56. Cloudburst

nas's notes: hii semua aku balik! terima kasih yaa karena cerita ini sudah mencapai 96k views dan bentar lagi masuk ke 100k. semoga sebelum november berakhir,  ceritaku bisa achieve 100k views yaa aaaminnnn :"))

jangan lupa vomments. kalau suka baca offline, boleh nyalakan kuota dulu terus vote dan matikan lagi.

boleh juga follow akun wp dan twt/x aku yaaa! biar kalau ada pengumuman bisa tersampaikan. karena aku sering bikin announcement di wall atau di twt/x juga (gemeinschweft)!! :"))))

terima kasih banyak dan selamat bacaa!! <33

.

.

.

Jakarta, Indonesia
August 1st, 2026

"Mobil dinasmu masih diservis, 'kan? Pakailah mobilku untuk pergi ke Dharmawangsa dan sampaikan salamku pada favoritku Wishnu Layendra—ia pasti hadir."

Ucapan Menparekraf Maudy pada Raka melalui saluran telepon seakan-akan meminta Raka agar tetap datang untuk mewakilinya.

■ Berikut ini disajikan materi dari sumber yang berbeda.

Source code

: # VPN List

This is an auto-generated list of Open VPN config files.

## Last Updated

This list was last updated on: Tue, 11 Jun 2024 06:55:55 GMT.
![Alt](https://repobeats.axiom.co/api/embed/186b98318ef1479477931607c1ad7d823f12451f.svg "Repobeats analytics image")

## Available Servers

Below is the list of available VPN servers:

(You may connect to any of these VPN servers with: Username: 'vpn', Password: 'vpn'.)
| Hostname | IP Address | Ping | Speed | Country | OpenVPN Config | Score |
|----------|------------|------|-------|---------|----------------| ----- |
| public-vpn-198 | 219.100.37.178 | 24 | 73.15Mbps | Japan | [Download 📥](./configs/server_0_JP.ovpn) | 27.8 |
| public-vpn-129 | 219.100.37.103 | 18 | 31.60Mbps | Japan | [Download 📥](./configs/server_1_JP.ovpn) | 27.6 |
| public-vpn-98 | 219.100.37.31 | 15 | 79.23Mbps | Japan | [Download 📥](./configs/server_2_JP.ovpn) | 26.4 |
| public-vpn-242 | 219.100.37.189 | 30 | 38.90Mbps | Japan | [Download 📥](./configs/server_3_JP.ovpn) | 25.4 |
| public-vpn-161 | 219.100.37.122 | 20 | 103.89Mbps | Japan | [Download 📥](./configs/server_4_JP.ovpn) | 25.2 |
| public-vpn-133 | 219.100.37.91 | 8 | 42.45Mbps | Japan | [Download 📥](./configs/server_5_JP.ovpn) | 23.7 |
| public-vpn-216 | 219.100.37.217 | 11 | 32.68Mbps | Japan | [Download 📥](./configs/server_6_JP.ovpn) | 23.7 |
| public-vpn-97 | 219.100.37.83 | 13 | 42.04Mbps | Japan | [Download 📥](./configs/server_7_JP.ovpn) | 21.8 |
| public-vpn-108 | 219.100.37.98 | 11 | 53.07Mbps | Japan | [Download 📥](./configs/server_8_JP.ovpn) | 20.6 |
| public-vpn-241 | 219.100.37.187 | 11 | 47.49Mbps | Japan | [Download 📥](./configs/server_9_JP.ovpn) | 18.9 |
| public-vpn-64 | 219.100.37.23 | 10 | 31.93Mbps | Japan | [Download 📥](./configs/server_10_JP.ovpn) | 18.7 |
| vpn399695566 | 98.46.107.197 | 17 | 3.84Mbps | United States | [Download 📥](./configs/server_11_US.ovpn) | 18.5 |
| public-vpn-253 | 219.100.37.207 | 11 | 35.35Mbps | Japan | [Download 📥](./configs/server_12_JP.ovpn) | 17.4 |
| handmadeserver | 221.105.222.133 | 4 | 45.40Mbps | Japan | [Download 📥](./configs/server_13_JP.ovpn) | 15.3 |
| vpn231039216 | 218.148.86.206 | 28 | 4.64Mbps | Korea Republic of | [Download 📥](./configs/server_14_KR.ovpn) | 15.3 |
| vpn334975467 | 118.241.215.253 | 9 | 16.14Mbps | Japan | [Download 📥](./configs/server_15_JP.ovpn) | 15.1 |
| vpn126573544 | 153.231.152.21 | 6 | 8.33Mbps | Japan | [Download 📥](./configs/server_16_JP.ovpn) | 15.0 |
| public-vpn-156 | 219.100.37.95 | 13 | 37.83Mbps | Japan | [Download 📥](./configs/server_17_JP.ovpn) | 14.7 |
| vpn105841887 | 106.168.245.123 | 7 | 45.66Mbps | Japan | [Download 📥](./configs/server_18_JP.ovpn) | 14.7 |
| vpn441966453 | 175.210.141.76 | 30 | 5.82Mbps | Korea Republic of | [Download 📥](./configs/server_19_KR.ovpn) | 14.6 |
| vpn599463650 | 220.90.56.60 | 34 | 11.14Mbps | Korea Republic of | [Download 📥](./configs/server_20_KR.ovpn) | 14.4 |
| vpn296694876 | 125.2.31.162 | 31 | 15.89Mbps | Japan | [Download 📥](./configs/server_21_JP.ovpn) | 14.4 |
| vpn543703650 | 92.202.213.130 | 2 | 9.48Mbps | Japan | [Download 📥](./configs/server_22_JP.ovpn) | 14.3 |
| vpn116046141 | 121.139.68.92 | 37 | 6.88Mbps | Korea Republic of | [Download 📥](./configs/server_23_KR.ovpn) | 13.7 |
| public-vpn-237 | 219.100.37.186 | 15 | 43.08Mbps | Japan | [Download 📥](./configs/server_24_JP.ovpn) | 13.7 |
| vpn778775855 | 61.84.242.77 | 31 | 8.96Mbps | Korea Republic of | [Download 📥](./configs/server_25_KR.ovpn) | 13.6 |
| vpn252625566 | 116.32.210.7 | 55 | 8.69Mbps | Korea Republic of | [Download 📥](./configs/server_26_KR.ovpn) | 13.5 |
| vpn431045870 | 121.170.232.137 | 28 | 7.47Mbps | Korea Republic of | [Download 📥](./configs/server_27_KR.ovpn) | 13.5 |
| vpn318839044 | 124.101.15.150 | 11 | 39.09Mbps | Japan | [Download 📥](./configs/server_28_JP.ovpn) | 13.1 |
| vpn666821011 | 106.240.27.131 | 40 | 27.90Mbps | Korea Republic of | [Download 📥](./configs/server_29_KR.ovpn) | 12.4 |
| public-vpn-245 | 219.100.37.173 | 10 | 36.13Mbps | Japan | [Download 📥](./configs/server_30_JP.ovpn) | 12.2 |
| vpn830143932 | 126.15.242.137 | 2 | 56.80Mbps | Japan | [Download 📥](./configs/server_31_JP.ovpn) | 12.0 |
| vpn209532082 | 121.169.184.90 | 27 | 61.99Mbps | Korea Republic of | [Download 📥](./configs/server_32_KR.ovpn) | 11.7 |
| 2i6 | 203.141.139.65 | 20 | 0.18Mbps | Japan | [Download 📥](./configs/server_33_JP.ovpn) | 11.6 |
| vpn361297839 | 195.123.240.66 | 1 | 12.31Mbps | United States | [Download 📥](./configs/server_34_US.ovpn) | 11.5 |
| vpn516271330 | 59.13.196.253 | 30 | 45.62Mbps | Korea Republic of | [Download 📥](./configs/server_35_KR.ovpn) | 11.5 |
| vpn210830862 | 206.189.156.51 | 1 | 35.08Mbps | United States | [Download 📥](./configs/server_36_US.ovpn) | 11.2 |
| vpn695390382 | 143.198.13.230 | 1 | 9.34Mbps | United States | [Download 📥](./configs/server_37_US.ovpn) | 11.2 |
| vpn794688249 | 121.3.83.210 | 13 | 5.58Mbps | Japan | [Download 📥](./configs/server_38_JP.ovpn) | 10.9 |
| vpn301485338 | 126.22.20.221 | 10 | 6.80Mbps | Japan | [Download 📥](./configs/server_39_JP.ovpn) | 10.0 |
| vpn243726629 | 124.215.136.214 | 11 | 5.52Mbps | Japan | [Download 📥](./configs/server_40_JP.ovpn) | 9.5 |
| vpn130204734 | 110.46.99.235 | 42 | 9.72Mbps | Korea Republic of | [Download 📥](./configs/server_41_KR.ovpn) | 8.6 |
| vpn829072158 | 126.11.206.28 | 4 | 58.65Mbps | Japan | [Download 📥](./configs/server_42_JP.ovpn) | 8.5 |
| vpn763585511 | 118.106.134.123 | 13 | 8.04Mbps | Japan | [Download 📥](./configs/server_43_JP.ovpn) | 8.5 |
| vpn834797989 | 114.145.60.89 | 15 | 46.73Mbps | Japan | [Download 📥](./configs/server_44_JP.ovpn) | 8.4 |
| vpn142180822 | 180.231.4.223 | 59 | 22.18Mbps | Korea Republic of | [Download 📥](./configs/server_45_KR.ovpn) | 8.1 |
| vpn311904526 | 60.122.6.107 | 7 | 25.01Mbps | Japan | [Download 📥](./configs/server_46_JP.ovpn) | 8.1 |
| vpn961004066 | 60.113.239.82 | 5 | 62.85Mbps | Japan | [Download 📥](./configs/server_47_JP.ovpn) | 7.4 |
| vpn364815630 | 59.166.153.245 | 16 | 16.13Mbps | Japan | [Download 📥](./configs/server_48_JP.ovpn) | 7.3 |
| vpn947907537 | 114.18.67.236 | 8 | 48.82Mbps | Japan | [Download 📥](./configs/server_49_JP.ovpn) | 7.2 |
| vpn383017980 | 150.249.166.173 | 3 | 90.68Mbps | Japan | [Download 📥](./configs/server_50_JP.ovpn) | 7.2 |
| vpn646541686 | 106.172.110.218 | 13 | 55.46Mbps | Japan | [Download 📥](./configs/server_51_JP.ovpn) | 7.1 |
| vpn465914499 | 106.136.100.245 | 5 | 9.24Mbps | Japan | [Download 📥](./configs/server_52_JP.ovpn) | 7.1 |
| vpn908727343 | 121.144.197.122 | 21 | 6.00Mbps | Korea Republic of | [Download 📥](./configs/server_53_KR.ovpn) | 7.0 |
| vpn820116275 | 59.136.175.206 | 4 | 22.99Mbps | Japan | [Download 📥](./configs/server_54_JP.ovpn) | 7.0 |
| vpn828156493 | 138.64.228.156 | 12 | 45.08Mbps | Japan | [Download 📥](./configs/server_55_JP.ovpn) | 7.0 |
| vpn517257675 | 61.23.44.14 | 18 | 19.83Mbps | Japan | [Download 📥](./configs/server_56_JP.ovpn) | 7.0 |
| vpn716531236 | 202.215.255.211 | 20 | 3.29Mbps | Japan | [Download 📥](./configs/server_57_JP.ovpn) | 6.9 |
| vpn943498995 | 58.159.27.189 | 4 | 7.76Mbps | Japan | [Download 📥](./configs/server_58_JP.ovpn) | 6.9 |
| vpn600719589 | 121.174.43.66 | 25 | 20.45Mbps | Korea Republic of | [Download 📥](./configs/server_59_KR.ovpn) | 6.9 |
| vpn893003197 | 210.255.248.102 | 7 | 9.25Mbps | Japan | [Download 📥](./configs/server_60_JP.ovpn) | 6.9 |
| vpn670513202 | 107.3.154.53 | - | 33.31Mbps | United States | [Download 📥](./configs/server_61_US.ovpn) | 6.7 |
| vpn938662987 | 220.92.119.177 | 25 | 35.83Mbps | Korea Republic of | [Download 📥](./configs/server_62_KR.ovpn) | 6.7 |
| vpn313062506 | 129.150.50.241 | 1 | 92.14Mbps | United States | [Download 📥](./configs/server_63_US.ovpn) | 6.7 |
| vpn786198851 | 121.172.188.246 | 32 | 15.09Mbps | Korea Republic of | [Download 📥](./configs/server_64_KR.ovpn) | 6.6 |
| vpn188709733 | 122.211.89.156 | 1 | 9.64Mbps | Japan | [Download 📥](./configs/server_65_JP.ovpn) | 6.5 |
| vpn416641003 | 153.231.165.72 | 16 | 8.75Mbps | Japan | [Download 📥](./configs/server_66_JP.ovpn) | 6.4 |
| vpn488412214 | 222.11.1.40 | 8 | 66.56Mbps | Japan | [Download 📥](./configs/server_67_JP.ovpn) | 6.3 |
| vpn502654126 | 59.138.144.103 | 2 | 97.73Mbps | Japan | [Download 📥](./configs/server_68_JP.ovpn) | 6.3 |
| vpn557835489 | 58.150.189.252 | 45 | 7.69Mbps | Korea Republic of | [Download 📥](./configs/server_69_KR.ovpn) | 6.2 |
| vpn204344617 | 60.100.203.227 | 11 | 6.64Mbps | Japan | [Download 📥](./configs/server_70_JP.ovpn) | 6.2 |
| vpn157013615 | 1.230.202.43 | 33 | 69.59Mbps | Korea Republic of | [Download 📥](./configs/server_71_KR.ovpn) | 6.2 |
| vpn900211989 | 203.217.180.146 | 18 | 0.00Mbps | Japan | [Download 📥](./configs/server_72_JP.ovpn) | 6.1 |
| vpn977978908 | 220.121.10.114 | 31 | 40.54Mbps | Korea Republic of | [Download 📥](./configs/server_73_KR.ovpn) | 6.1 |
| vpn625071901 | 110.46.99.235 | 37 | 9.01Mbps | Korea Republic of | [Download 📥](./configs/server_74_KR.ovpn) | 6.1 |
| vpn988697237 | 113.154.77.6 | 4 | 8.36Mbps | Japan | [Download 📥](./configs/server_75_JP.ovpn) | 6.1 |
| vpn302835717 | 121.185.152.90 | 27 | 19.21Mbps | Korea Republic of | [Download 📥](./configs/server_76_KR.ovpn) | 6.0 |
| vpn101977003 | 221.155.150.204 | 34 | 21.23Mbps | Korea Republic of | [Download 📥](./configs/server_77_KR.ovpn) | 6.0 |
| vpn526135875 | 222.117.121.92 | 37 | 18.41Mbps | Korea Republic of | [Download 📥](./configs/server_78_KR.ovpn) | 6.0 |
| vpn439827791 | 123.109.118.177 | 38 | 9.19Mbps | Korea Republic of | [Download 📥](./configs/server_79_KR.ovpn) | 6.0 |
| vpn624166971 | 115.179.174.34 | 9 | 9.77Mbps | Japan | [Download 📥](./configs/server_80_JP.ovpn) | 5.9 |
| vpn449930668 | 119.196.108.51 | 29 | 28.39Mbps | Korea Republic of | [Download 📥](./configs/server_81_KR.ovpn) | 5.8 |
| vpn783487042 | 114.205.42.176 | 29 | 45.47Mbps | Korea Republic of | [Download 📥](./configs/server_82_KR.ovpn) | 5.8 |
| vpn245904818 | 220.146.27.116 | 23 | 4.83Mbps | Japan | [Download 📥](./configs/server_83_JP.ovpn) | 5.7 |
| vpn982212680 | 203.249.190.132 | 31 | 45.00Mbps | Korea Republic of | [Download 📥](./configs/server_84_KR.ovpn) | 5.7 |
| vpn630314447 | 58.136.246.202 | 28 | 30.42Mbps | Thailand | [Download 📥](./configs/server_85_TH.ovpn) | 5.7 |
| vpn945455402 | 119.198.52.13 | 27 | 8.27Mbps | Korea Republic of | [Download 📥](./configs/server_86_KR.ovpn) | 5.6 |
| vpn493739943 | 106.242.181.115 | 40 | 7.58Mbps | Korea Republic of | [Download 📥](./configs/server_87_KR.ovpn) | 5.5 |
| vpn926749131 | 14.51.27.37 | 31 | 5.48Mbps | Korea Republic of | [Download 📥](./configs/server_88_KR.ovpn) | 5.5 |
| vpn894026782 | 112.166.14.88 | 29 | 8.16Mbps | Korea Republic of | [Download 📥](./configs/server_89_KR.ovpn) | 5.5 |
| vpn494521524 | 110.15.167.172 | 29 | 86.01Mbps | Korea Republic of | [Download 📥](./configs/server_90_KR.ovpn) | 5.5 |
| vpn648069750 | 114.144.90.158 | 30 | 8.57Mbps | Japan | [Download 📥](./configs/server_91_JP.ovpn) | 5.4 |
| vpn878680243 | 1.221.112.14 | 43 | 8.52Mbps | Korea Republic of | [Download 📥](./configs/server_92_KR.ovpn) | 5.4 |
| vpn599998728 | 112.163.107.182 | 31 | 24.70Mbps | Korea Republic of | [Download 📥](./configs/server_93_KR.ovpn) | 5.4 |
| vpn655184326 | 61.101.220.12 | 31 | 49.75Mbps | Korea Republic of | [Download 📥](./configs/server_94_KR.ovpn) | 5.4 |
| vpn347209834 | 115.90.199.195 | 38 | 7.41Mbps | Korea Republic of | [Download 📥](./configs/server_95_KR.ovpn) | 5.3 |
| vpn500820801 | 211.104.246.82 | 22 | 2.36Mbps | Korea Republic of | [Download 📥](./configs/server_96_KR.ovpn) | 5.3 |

Maudy meminta Raka untuk hadir pada salah satu acara ulang tahun dari media besar di Indonesia. Sebenarnya Raka agak keberatan karena dirinya disenggol oleh sejumlah media, namun Maudy tetap meminta Raka untuk hadir.

Sebelumnya Raka mengatakan bahwa ia ingin menggunakan mobil pribadinya, namun Maudy meminta agar Raka menggunakan mobilnya dinasnya saja dengan bensin yang terisi penuh dan baru saja diservis.

Akhirnya Raka membawa mobil tersebut dari kantor dan berjalan menuju kawasan Dharmawangsa. Semenjak publik menyorot beberapa kasus yang dikaitkan dengan dirinya, Raka tak dapat memusatkan perhatiannya untuk mengejar Giandra dan kediamannya yang sudah lama ia dambakan.

"Kejaksaan Agung mengumumkan Wakil Menteri Pariwisata dan Ekonomi Kreatif Raka Purnomo sebagai TERSANGKA korupsi tambang Riau."

Siaran dari radio membuat Raka merengut kesal. Jemarinya langsung mengganti siaran radio.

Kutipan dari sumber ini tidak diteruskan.